Australia, China Ink Major Free Trade Agreement
Los Angeles, CA – Australia and China, it largest trading partner, have inked a preliminary free-trade deal that would give Australia’s service industry unsurpassed access to the Chinese market and hand the Australian agriculture sector some significant market advantages over its U.S., Canadian and European competitors.
Under the terms of the “Declaration of Intent” deal, China will reportedly make 85 percent of Australian goods imports tariff-free from the outset, rising to 93 percent four years later, the Australian government said.
In return, Australia will lift tariffs on imports of Chinese manufactured goods and alter the threshold at which privately-owned Chinese companies can invest in non-sensitive areas without government scrutiny from 248 million Australian dollars ($218 million) to AU$1,078 million.
The pact would be signed soon after the first of the year and could take effect as early as March if it is endorsed by the Australian Parliament. No modeling has been done on the value of the free-trade deal, the government said.

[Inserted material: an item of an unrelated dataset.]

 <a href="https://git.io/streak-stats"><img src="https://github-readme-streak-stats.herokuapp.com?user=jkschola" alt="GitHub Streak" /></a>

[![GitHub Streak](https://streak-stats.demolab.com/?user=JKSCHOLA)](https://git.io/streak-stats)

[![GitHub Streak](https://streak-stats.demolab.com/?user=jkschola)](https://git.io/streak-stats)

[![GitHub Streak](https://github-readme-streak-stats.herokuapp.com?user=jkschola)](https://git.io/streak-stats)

The removal of tariffs on Australian farm products would give Australia an advantage over U.S., Canadian and E.U. competitors while negating advantages New Zealand and Chile have enjoyed through their free-trade deals with China, the government said.
According to press reports, stumbling blocks in the negotiations, which began in 2005, were Chinese protection of its rice, cotton, wheat, sugar and oil seed industries and demands for less Australian government restrictions on Australian companies and assets being sold to Chinese state-owned businesses.
Those specific areas were excluded from the agreement, which will be renegotiated in three years, reports said.
Two-way trade between Australia and China grew from $86 million in the early 1970s to $136 billion in 2013.